▶ [PROBLEM DETAILS]: Could every line of the data be copied out once more, exactly?

+ + + + + + +

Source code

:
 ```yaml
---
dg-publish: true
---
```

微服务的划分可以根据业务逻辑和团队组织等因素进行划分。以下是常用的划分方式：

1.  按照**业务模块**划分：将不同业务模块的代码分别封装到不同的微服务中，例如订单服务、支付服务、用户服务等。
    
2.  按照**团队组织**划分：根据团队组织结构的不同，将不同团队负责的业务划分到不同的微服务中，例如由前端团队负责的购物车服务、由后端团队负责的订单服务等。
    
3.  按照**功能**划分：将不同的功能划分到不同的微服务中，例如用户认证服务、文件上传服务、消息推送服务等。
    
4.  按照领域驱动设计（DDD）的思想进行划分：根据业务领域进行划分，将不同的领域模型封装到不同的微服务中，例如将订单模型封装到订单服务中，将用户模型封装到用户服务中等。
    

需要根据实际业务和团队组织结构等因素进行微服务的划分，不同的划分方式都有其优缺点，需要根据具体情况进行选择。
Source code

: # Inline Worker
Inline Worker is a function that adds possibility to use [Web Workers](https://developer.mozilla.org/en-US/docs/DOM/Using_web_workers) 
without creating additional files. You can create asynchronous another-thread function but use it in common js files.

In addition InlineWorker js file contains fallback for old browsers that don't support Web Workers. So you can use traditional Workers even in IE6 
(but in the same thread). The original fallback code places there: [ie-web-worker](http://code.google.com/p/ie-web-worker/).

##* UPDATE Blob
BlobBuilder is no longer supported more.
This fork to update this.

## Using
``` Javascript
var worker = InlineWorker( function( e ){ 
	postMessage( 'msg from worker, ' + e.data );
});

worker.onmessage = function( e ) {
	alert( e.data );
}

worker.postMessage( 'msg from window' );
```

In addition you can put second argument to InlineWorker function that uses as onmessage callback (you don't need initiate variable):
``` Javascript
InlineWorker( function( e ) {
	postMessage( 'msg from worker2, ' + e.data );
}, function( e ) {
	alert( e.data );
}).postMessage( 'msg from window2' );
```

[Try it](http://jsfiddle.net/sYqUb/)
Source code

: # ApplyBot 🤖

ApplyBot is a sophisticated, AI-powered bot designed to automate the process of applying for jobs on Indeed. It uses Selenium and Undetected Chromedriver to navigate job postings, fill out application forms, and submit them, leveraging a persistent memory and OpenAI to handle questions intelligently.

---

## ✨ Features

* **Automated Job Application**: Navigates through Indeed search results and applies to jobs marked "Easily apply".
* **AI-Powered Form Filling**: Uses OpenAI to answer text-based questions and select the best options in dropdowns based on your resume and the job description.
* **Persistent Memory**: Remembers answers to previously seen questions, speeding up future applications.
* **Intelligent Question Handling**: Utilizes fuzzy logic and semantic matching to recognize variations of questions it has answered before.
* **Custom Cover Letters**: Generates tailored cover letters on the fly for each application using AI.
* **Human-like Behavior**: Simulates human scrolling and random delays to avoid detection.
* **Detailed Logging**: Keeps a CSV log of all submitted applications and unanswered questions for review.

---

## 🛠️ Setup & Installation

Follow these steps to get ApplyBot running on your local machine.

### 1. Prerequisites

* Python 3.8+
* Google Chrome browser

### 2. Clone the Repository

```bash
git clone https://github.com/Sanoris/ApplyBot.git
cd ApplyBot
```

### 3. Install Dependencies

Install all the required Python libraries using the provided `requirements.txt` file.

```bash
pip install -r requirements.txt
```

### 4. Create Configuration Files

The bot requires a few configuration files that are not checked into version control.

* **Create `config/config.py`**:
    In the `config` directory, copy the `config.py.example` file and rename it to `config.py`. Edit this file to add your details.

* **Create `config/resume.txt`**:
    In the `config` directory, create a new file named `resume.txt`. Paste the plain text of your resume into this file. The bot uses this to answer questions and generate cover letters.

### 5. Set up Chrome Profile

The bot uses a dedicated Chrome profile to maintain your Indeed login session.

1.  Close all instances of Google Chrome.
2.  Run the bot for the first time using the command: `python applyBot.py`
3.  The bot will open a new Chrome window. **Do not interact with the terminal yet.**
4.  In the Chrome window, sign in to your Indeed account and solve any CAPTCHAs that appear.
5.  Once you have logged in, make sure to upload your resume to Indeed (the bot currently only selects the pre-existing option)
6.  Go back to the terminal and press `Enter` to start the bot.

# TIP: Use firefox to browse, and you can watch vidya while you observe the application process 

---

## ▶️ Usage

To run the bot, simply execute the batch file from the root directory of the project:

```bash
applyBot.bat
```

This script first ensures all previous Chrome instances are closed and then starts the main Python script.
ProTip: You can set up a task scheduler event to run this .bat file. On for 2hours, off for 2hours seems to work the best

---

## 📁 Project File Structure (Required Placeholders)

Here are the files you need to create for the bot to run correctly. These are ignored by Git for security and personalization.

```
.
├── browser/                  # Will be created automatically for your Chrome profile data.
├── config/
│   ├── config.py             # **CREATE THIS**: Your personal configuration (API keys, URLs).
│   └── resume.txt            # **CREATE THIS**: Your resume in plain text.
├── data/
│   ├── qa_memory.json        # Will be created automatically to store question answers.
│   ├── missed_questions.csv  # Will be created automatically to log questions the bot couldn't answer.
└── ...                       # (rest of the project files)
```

+ + + + + + +

▶ [WRITTEN RESPONSE]:
Source code

:
 ```yaml
---
dg-publish: true
---
```

微服务的划分可以根据业务逻辑和团队组织等因素进行划分。以下是常用的划分方式：

1.  按照**业务模块**划分：将不同业务模块的代码分别封装到不同的微服务中，例如订单服务、支付服务、用户服务等。
    
2.  按照**团队组织**划分：根据团队组织结构的不同，将不同团队负责的业务划分到不同的微服务中，例如由前端团队负责的购物车服务、由后端团队负责的订单服务等。
    
3.  按照**功能**划分：将不同的功能划分到不同的微服务中，例如用户认证服务、文件上传服务、消息推送服务等。
    
4.  按照领域驱动设计（DDD）的思想进行划分：根据业务领域进行划分，将不同的领域模型封装到不同的微服务中，例如将订单模型封装到订单服务中，将用户模型封装到用户服务中等。
    

需要根据实际业务和团队组织结构等因素进行微服务的划分，不同的划分方式都有其优缺点，需要根据具体情况进行选择。
Source code

: # Inline Worker
Inline Worker is a function that adds possibility to use [Web Workers](https://developer.mozilla.org/en-US/docs/DOM/Using_web_workers) 
without creating additional files. You can create asynchronous another-thread function but use it in common js files.

In addition InlineWorker js file contains fallback for old browsers that don't support Web Workers. So you can use traditional Workers even in IE6 
(but in the same thread). The original fallback code places there: [ie-web-worker](http://code.google.com/p/ie-web-worker/).

##* UPDATE Blob
BlobBuilder is no longer supported more.
This fork to update this.

## Using
``` Javascript
var worker = InlineWorker( function( e ){ 
	postMessage( 'msg from worker, ' + e.data );
});

worker.onmessage = function( e ) {
	alert( e.data );
}

worker.postMessage( 'msg from window' );
```

In addition you can put second argument to InlineWorker function that uses as onmessage callback (you don't need initiate variable):
``` Javascript
InlineWorker( function( e ) {
	postMessage( 'msg from worker2, ' + e.data );
}, function( e ) {
	alert( e.data );
}).postMessage( 'msg from window2' );
```

[Try it](http://jsfiddle.net/sYqUb/)
Source code

: # ApplyBot 🤖

ApplyBot is a sophisticated, AI-powered bot designed to automate the process of applying for jobs on Indeed. It uses Selenium and Undetected Chromedriver to navigate job postings, fill out application forms, and submit them, leveraging a persistent memory and OpenAI to handle questions intelligently.

---

## ✨ Features

* **Automated Job Application**: Navigates through Indeed search results and applies to jobs marked "Easily apply".
* **AI-Powered Form Filling**: Uses OpenAI to answer text-based questions and select the best options in dropdowns based on your resume and the job description.
* **Persistent Memory**: Remembers answers to previously seen questions, speeding up future applications.
* **Intelligent Question Handling**: Utilizes fuzzy logic and semantic matching to recognize variations of questions it has answered before.
* **Custom Cover Letters**: Generates tailored cover letters on the fly for each application using AI.
* **Human-like Behavior**: Simulates human scrolling and random delays to avoid detection.
* **Detailed Logging**: Keeps a CSV log of all submitted applications and unanswered questions for review.

---

## 🛠️ Setup & Installation

Follow these steps to get ApplyBot running on your local machine.

### 1. Prerequisites

* Python 3.8+
* Google Chrome browser

### 2. Clone the Repository

```bash
git clone https://github.com/Sanoris/ApplyBot.git
cd ApplyBot
```

### 3. Install Dependencies

Install all the required Python libraries using the provided `requirements.txt` file.

```bash
pip install -r requirements.txt
```

### 4. Create Configuration Files

The bot requires a few configuration files that are not checked into version control.

* **Create `config/config.py`**:
    In the `config` directory, copy the `config.py.example` file and rename it to `config.py`. Edit this file to add your details.

* **Create `config/resume.txt`**:
    In the `config` directory, create a new file named `resume.txt`. Paste the plain text of your resume into this file. The bot uses this to answer questions and generate cover letters.

### 5. Set up Chrome Profile

The bot uses a dedicated Chrome profile to maintain your Indeed login session.

1.  Close all instances of Google Chrome.
2.  Run the bot for the first time using the command: `python applyBot.py`
3.  The bot will open a new Chrome window. **Do not interact with the terminal yet.**
4.  In the Chrome window, sign in to your Indeed account and solve any CAPTCHAs that appear.
5.  Once you have logged in, make sure to upload your resume to Indeed (the bot currently only selects the pre-existing option)
6.  Go back to the terminal and press `Enter` to start the bot.

# TIP: Use firefox to browse, and you can watch vidya while you observe the application process 

---

## ▶️ Usage

To run the bot, simply execute the batch file from the root directory of the project:

```bash
applyBot.bat
```

This script first ensures all previous Chrome instances are closed and then starts the main Python script.
ProTip: You can set up a task scheduler event to run this .bat file. On for 2hours, off for 2hours seems to work the best

---

## 📁 Project File Structure (Required Placeholders)

Here are the files you need to create for the bot to run correctly. These are ignored by Git for security and personalization.

```
.
├── browser/                  # Will be created automatically for your Chrome profile data.
├── config/
│   ├── config.py             # **CREATE THIS**: Your personal configuration (API keys, URLs).
│   └── resume.txt            # **CREATE THIS**: Your resume in plain text.
├── data/
│   ├── qa_memory.json        # Will be created automatically to store question answers.
│   ├── missed_questions.csv  # Will be created automatically to log questions the bot couldn't answer.
└── ...                       # (rest of the project files)
```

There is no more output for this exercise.